What to work on:
Please output the listing that follows exactly, but keep all images out.

Records for processing:
▼▼▼

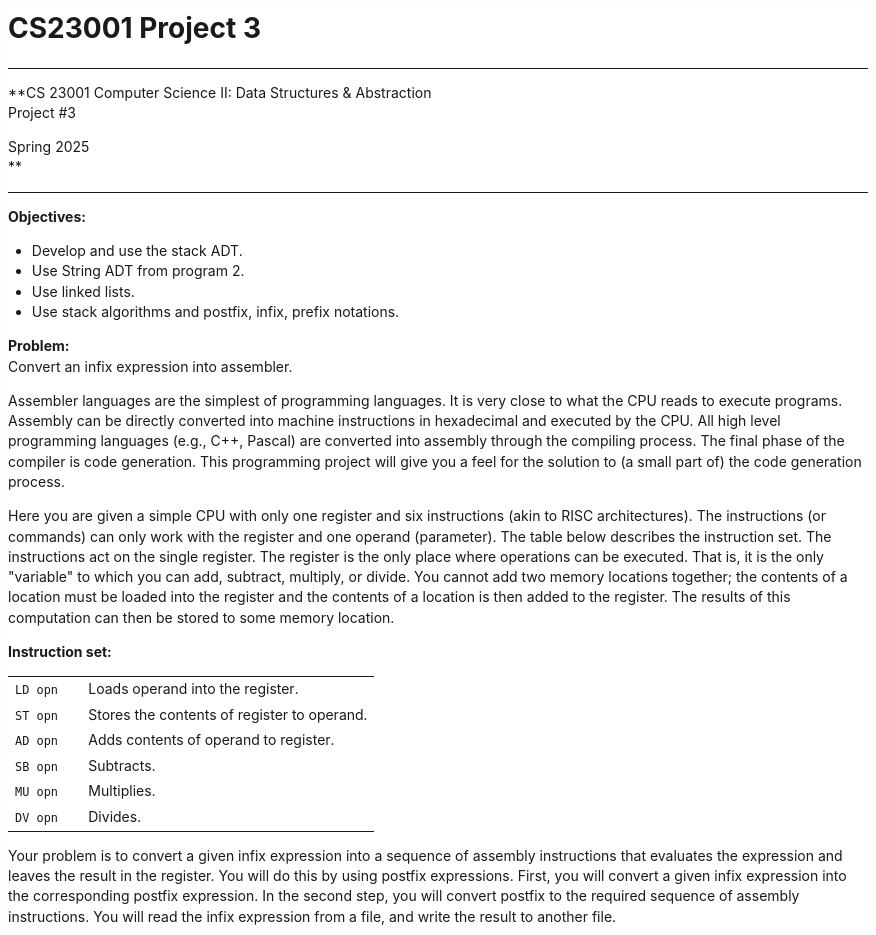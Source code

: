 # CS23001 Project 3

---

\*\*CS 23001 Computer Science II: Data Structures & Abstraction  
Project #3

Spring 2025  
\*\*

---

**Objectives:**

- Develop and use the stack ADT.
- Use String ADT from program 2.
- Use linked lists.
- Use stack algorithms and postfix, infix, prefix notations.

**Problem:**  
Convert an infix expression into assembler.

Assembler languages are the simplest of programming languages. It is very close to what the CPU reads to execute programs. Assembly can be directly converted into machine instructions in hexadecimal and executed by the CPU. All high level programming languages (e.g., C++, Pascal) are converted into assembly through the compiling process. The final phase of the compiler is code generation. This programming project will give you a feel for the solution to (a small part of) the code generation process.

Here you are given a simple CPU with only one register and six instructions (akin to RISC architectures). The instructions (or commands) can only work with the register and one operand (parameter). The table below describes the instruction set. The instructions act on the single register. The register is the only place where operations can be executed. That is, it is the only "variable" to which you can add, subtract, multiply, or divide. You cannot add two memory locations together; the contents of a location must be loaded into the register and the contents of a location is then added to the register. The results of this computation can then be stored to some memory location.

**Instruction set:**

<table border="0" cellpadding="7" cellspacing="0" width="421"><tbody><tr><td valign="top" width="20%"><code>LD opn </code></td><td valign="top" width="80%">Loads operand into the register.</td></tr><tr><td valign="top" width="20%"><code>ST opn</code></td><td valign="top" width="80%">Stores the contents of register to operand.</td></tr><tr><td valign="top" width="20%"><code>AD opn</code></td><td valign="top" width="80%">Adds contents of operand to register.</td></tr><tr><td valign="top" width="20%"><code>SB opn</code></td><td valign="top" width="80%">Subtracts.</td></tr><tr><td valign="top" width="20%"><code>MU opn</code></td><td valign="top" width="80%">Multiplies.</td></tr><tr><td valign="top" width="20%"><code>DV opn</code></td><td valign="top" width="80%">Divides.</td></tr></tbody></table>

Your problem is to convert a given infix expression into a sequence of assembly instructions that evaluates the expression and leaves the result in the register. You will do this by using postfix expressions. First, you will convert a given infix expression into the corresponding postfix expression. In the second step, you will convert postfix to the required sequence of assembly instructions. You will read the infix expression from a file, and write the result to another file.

▲▲▲

Task solution:
Source code

: # CS23001 Project 3

---

\*\*CS 23001 Computer Science II: Data Structures & Abstraction  
Project #3

Spring 2025  
\*\*

---

**Objectives:**

- Develop and use the stack ADT.
- Use String ADT from program 2.
- Use linked lists.
- Use stack algorithms and postfix, infix, prefix notations.

**Problem:**  
Convert an infix expression into assembler.

Assembler languages are the simplest of programming languages. It is very close to what the CPU reads to execute programs. Assembly can be directly converted into machine instructions in hexadecimal and executed by the CPU. All high level programming languages (e.g., C++, Pascal) are converted into assembly through the compiling process. The final phase of the compiler is code generation. This programming project will give you a feel for the solution to (a small part of) the code generation process.

Here you are given a simple CPU with only one register and six instructions (akin to RISC architectures). The instructions (or commands) can only work with the register and one operand (parameter). The table below describes the instruction set. The instructions act on the single register. The register is the only place where operations can be executed. That is, it is the only "variable" to which you can add, subtract, multiply, or divide. You cannot add two memory locations together; the contents of a location must be loaded into the register and the contents of a location is then added to the register. The results of this computation can then be stored to some memory location.

**Instruction set:**

<table border="0" cellpadding="7" cellspacing="0" width="421"><tbody><tr><td valign="top" width="20%"><code>LD opn </code></td><td valign="top" width="80%">Loads operand into the register.</td></tr><tr><td valign="top" width="20%"><code>ST opn</code></td><td valign="top" width="80%">Stores the contents of register to operand.</td></tr><tr><td valign="top" width="20%"><code>AD opn</code></td><td valign="top" width="80%">Adds contents of operand to register.</td></tr><tr><td valign="top" width="20%"><code>SB opn</code></td><td valign="top" width="80%">Subtracts.</td></tr><tr><td valign="top" width="20%"><code>MU opn</code></td><td valign="top" width="80%">Multiplies.</td></tr><tr><td valign="top" width="20%"><code>DV opn</code></td><td valign="top" width="80%">Divides.</td></tr></tbody></table>

Your problem is to convert a given infix expression into a sequence of assembly instructions that evaluates the expression and leaves the result in the register. You will do this by using postfix expressions. First, you will convert a given infix expression into the corresponding postfix expression. In the second step, you will convert postfix to the required sequence of assembly instructions. You will read the infix expression from a file, and write the result to another file.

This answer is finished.